May 7, 2024

U.S.-Africa Business Summit 2024: High-Level Dialogue: Strategic Infrastructure Investment - Sustainable Growth

Share this News

On Tuesday, May 7, 2024, Corporate Council on Africa hosted a dialogue concerning the continued need for sustainable core infrastructure investment throughout Africa as well as the Biden administration’s Partnership for Global Infrastructure Investment (PGI). H.E. João Lourenço, President of Angola, initiated the dialogue by highlighting both American and Angolan investments into the Lobito Corridor, allowing Angola to collaborate more closely with countries connected thereby, including Zambia and the Democratic Republic of the Congo, for joint development. Hon. Alice Albright, CEO of the Millennium Challenge Corporation, emphasized the need for regulatory reform to reduce limitations on private investment. Hon.

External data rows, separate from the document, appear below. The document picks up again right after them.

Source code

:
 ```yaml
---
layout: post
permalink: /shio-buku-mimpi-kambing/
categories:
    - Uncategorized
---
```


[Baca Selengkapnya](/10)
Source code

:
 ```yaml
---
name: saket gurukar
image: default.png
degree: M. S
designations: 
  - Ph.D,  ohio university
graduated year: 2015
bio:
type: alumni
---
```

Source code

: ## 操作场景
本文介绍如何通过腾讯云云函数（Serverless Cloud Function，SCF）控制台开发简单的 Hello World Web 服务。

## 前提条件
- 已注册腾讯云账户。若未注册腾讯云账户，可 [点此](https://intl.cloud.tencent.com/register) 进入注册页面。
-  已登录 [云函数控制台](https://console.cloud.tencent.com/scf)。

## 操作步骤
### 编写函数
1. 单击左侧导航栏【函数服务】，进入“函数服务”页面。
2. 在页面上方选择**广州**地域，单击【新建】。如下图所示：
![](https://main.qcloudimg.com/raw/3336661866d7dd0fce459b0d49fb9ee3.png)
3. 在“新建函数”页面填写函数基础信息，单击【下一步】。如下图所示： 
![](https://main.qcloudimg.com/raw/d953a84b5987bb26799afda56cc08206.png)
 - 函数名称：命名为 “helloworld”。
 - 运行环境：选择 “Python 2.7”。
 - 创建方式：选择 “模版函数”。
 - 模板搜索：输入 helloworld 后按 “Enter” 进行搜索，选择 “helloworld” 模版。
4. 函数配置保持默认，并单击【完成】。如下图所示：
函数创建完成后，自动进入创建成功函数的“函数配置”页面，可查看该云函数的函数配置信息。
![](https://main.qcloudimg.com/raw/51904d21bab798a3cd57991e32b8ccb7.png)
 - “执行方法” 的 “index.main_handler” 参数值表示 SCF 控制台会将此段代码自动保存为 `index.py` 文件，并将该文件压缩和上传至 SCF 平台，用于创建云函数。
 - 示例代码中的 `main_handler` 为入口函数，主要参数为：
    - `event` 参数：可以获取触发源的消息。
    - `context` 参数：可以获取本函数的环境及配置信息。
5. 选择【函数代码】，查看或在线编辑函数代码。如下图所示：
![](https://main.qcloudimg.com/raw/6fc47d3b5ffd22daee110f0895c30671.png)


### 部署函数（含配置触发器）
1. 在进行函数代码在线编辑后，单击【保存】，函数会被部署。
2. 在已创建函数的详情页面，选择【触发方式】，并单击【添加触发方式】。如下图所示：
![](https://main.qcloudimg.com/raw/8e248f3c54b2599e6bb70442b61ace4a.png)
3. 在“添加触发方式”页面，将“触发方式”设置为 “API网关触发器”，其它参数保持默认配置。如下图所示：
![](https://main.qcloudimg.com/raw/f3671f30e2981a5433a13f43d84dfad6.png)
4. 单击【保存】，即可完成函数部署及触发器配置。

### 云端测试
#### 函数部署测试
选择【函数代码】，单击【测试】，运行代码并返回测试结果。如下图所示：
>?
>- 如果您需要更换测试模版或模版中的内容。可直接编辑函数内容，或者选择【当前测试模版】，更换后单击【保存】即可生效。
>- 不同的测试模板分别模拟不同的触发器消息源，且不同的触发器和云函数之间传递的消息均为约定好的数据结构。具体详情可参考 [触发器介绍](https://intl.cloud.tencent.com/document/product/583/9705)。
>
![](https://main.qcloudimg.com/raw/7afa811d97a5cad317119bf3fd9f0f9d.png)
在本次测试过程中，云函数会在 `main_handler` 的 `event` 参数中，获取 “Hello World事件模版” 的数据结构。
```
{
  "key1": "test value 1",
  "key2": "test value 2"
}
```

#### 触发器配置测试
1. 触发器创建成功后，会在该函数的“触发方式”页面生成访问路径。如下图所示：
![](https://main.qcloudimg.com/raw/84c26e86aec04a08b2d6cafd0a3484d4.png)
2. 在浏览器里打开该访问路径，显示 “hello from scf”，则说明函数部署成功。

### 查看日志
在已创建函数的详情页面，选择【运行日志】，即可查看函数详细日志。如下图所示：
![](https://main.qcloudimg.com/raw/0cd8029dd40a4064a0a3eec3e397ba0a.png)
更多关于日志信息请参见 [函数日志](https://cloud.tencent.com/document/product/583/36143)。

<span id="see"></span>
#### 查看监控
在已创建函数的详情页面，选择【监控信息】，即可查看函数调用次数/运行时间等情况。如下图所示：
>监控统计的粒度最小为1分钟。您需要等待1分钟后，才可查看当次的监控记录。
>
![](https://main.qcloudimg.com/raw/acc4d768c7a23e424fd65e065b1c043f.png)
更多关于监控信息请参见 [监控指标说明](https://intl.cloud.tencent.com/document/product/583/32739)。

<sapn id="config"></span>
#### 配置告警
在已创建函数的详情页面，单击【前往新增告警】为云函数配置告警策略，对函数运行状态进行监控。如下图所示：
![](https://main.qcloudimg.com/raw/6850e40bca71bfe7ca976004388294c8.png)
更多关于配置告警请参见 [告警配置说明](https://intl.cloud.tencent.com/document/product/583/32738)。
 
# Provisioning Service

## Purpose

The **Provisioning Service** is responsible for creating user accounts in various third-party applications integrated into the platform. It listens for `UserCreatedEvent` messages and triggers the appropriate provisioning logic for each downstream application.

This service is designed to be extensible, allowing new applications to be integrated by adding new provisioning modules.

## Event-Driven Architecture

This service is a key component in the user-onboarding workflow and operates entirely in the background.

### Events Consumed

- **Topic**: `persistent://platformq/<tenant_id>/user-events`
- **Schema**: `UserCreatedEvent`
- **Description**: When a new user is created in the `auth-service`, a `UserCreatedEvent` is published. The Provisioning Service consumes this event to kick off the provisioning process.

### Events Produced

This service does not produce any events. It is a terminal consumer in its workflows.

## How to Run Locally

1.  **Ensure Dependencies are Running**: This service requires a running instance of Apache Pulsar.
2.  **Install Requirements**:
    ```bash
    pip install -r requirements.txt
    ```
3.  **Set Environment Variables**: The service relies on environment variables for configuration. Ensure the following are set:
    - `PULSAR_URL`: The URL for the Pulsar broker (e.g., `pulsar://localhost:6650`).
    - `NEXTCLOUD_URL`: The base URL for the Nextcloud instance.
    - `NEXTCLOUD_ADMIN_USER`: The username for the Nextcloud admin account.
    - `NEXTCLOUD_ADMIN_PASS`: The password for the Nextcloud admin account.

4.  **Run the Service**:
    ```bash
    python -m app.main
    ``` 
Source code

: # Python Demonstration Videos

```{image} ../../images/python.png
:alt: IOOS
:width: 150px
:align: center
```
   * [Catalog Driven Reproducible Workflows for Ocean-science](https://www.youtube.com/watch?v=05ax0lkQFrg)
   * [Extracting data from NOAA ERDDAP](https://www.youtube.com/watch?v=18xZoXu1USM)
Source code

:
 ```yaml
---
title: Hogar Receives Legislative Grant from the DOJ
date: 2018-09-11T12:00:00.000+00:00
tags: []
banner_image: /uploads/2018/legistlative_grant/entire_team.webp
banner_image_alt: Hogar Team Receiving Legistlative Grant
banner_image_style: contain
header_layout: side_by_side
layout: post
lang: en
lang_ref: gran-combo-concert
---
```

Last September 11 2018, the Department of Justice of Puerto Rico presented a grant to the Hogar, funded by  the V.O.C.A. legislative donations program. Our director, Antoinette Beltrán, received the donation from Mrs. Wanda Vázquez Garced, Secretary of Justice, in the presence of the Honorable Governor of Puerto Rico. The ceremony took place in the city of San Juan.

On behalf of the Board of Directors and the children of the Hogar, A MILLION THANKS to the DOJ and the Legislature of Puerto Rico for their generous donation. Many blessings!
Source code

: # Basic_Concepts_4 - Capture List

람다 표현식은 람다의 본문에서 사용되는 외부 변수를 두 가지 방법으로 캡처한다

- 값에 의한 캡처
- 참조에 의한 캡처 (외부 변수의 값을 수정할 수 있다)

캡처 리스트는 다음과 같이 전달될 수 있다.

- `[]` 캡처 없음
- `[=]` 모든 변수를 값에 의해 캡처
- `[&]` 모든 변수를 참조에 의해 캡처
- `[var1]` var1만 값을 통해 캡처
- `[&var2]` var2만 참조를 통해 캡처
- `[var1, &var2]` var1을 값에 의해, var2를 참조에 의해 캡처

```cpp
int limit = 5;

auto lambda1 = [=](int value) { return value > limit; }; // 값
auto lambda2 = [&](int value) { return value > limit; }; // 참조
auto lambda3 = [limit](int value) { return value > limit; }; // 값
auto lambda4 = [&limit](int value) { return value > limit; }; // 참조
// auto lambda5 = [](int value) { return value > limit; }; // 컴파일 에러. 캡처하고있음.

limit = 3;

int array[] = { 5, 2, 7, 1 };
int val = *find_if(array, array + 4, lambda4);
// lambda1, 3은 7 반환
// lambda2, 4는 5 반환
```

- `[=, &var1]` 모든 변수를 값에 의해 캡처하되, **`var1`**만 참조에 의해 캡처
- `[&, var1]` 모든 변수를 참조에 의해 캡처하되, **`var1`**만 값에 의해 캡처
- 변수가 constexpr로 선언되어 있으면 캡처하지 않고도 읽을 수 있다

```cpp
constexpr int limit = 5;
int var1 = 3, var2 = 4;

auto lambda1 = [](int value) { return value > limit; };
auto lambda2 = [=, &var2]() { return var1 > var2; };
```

Amos Hochstein, senior advisor to President Joe Biden for energy and investment, expressed his encouragement that energy-oriented and physical infrastructure are being developed jointly in a way that incentivizes private capital investment. Sanjeev Gupta of the Africa Finance Corporation agreed with Mr. Hochstein on the necessity for public-sector capital investment in order to decrease the risk of private investment, and Hon. Nisha Biswal of the U.S. International Development Finance Corporation highlighted her firm’s emphasis on the mitigation of political and logistical risk as a means of encouraging this crucial private investment. Providing a partially contrary viewpoint, Admassu Tadesse, Group President of the Trade and Development, received applause for stressing the necessity for both increased risk appetite in the private sector and willpower in the public sector to blend American and African capital and generate the activity that previous panelists said is prepared to begin. Paul Sullivan, president of Acrow Bridge, presented his firm’s work in solving the issues that Mr. Tadesse mentioned by building connections between a range of stakeholders in partnership with the U.S. government, and he celebrated the agreement signed earlier in the day between the U.S. and Angola to build 186 new bridges throughout Angola. President Lorenço concluded with an affirmation that no stakeholder should be left behind as sustainable infrastructure continues to develop across the continent.